Overview
The WDS API Server consists of two groups of components:
- Core Services
- Auxiliary Services
Core Services
Core Services handle the main workload and support two deployment modes:
- Single Service Mode
- Multi Service Mode
At a Glance
- Dapi: public REST API and orchestration gateway for jobs and tasks
- Datakeeper: durable storage and cache of downloaded pages and metadata
- Crawler: high‑throughput HTTP downloader with proxy, cookie, HTTPS controls
- Scraper: selector‑driven extraction of text and attributes from pages
- Idealer: unique ID generation and consistency across entities
Single Service Mode
In this mode, the entire application is packaged into a single service — Solidstack. Only one instance can run at a time. It is ideal for quick evaluation, development, and small test tasks because it is simple to deploy and maintain and consumes fewer resources. The trade‑offs are that it does not scale horizontally, and its availability is tied to a single node; a node restart will cause a service outage until the instance starts again.
Multi Service Mode
In this mode, the application runs as a set of independent, horizontally scalable services — the core stack: Dapi, Datakeeper, Crawler, Scraper, and Idealer.
- Scalability: run multiple instances of each service to handle workload spikes and grow with demand.
- Resilience: isolates failures; individual services can restart without taking the whole system down.
- Availability: when deployed to Kubernetes with the Helm Chart, the platform tolerates node restarts and continues operating.
- Operations: enables rolling upgrades and resource isolation per service.

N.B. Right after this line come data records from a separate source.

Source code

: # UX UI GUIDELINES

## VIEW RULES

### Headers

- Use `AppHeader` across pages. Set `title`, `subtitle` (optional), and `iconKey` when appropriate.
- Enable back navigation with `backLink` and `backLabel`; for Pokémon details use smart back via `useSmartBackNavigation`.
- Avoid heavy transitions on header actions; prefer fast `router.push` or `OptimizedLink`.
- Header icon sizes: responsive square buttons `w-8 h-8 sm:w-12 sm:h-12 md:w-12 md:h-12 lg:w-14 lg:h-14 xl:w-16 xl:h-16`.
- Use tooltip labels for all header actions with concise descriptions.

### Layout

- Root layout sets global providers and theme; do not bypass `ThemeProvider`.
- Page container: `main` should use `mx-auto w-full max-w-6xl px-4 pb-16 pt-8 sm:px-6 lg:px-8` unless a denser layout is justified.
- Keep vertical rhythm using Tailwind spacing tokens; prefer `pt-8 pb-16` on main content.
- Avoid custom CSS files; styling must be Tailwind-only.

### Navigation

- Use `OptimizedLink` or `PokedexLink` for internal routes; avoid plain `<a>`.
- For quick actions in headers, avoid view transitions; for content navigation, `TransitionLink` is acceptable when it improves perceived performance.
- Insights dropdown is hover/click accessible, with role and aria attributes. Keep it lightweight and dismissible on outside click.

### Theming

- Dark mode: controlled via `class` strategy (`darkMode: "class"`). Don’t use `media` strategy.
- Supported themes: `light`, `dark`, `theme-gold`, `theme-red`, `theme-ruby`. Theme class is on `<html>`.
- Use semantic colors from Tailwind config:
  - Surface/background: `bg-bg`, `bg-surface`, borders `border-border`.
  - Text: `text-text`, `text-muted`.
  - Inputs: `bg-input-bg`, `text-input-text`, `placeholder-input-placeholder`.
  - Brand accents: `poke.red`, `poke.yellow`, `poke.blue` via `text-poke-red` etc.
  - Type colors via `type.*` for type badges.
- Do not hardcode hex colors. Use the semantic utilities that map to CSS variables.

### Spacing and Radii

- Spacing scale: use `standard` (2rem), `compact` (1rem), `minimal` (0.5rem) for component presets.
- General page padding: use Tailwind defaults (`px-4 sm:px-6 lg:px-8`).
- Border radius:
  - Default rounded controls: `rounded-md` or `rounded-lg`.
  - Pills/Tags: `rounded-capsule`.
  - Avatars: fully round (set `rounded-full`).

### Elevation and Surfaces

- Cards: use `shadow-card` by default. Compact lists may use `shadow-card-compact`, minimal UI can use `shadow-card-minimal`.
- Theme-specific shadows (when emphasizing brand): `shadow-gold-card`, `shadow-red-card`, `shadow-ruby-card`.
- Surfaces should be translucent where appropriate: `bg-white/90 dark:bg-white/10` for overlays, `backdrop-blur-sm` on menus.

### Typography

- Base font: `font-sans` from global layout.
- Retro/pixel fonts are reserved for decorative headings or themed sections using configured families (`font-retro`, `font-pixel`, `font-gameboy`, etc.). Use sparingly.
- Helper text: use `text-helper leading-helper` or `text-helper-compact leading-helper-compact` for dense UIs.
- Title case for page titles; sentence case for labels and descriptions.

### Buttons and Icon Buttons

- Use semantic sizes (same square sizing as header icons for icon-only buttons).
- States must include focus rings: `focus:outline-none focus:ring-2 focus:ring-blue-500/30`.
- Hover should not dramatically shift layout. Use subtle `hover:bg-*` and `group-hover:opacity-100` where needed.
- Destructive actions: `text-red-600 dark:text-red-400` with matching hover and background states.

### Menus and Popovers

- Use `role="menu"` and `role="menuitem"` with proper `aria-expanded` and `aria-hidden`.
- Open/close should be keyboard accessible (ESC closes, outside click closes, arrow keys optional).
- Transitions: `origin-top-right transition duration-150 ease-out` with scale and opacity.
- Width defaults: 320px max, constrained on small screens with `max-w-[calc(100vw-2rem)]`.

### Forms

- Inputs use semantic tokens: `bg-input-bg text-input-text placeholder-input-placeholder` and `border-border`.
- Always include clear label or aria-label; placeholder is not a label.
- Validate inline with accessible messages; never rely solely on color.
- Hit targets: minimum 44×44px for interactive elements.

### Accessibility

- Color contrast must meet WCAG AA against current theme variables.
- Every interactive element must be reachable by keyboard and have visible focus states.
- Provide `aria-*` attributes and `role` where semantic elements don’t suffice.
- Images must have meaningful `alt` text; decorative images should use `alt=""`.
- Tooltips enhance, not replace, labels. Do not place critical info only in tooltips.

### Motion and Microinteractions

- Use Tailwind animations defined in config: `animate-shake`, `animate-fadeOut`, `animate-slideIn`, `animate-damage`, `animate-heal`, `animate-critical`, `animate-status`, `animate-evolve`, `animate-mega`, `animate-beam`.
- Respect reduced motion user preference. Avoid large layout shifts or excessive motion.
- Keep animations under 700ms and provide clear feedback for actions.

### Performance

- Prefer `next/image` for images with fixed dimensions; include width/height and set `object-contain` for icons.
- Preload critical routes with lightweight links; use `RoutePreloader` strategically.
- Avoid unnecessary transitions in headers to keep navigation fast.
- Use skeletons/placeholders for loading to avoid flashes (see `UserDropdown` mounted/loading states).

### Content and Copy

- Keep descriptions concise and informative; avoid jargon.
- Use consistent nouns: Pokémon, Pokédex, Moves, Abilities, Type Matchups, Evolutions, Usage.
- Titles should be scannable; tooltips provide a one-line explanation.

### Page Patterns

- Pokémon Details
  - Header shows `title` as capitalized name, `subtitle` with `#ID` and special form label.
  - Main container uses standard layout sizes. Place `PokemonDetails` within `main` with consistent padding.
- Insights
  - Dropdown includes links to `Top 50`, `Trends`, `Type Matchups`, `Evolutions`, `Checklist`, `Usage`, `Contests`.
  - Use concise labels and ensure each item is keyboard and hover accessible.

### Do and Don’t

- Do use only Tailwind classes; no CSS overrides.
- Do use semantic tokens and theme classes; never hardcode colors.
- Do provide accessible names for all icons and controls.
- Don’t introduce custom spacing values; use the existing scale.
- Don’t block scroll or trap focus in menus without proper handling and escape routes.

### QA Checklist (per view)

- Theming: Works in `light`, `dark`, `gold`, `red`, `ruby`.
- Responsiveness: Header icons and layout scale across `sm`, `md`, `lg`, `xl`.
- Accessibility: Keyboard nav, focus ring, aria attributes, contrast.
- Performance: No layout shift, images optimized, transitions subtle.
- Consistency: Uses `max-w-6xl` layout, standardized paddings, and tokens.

This mode is available starting from the Business plan and is the recommended setup for staging and production environments.
Choosing a Mode
- Choose Single Service (Solidstack) for quick trials, demos, and small non‑critical workloads.
- Choose Multi Service for environments that require scaling, fault isolation, and zero‑downtime operations.
Third-Party Components
Core Services have one required third‑party dependency: MongoDB, which stores all system data.
Optionally, to optimize cost and performance, you can use:
- S3‑compatible storage — caches and reuses downloaded web resource pages. If not configured, the MongoDB is used for this purpose.
MongoDB
Both in-cluster and managed (SaaS) MongoDB deployments work well with the WDS Server.
- Supported versions: 6.x, 7.x, 8.x
- Supported deployments: Atlas, Enterprise, Community
S3-Compatible Storage
NOTE: Available only in the Multi Service Mode. See the Datakeeper documentation for configuration instructions.
Any S3‑compatible storage can be used, for example:
- AWS S3
- MinIO
- Other compatible services. The MinIO .NET Client is used to integrate with S3‑compatible storage.
Auxiliary Services
Services that help in testing and evaluation:
- Playground - to test queries and prompts idempotently in a stable environment
- Docs - to have all necessary documentation at hand in case the website is not accessible, for example, in air-gapped environments.